Instructions to follow
Only the lines from the start of the entries up to and including the line with "Creative people are" should be written out, exactly as they stand.

(Stored items from a collection)
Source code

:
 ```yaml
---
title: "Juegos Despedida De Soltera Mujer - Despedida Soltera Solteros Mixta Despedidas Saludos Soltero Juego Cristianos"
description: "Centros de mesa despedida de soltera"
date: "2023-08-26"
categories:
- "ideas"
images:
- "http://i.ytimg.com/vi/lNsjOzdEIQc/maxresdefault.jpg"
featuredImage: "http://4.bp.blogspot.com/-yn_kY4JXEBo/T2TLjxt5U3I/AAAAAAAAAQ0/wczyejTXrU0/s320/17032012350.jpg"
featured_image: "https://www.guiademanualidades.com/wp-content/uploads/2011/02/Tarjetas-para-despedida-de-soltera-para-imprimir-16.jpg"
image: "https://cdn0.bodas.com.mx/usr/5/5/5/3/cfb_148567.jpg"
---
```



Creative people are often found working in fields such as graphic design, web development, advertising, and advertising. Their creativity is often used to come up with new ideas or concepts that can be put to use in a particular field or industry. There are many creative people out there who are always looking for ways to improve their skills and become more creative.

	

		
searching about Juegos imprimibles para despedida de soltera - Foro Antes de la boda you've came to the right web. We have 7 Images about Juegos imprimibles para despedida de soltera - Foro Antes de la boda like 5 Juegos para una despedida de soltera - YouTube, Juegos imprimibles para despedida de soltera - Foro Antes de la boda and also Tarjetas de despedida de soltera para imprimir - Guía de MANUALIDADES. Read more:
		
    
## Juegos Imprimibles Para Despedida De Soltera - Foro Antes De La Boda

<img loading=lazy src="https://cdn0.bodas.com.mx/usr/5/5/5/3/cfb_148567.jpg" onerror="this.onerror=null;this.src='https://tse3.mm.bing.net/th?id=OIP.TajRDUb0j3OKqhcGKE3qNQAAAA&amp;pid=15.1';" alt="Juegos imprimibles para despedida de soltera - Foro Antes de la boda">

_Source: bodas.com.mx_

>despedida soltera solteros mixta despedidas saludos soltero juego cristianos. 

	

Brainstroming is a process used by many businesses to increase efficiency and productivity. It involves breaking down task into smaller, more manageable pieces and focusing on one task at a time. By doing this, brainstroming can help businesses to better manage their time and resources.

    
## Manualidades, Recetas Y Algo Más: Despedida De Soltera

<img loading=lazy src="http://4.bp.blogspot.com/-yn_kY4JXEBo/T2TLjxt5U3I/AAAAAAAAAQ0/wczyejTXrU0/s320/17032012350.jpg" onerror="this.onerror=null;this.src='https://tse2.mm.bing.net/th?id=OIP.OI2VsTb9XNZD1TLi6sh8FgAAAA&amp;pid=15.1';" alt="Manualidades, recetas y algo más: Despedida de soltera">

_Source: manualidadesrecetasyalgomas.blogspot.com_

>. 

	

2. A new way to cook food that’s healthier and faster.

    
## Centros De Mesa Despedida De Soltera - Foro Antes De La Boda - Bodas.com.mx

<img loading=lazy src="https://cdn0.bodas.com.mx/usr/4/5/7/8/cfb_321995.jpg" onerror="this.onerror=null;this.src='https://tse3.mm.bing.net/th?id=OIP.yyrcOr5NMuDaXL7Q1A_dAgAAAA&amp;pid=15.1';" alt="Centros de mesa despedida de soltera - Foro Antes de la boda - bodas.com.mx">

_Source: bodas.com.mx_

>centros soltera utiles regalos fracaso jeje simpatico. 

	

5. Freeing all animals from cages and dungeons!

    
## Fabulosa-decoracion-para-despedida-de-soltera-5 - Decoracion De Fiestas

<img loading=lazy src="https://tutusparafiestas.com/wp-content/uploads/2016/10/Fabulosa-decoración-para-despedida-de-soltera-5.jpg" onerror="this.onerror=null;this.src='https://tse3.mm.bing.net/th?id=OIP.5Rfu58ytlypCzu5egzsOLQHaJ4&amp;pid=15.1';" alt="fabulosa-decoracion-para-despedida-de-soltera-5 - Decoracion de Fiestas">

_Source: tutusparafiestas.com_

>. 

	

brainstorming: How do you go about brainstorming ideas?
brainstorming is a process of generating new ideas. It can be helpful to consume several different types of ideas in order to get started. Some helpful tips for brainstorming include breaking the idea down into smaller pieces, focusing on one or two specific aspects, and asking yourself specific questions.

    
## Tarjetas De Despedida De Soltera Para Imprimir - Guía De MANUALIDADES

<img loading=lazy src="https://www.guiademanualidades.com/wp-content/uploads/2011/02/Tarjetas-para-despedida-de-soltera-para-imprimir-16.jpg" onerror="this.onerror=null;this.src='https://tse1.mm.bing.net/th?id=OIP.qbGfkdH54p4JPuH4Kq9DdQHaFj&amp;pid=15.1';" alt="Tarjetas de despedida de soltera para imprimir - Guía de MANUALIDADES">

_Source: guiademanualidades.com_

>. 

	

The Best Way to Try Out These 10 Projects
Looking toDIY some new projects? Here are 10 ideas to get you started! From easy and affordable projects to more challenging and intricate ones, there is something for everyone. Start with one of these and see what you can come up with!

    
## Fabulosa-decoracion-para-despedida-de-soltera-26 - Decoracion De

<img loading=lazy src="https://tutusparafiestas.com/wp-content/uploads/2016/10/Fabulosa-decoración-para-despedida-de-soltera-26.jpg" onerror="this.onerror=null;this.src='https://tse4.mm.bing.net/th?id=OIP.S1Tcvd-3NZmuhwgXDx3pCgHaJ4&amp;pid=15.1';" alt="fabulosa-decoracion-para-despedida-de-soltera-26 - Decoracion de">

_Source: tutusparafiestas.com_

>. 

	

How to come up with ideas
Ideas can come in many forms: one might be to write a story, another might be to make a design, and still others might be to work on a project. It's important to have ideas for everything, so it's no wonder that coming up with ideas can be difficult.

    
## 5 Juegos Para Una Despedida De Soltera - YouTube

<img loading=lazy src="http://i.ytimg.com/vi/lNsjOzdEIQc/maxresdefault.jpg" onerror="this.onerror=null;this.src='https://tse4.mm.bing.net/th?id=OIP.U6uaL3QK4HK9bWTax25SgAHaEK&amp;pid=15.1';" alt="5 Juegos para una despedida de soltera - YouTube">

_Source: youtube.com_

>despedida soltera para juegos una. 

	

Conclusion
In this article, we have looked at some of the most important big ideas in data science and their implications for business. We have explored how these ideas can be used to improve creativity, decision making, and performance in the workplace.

Result
Source code

:
 ```yaml
---
title: "Juegos Despedida De Soltera Mujer - Despedida Soltera Solteros Mixta Despedidas Saludos Soltero Juego Cristianos"
description: "Centros de mesa despedida de soltera"
date: "2023-08-26"
categories:
- "ideas"
images:
- "http://i.ytimg.com/vi/lNsjOzdEIQc/maxresdefault.jpg"
featuredImage: "http://4.bp.blogspot.com/-yn_kY4JXEBo/T2TLjxt5U3I/AAAAAAAAAQ0/wczyejTXrU0/s320/17032012350.jpg"
featured_image: "https://www.guiademanualidades.com/wp-content/uploads/2011/02/Tarjetas-para-despedida-de-soltera-para-imprimir-16.jpg"
image: "https://cdn0.bodas.com.mx/usr/5/5/5/3/cfb_148567.jpg"
---
```



Creative people are often found working in fields such as graphic design, web development, advertising, and advertising. Their creativity is often used to come up with new ideas or concepts that can be put to use in a particular field or industry. There are many creative people out there who are always looking for ways to improve their skills and become more creative.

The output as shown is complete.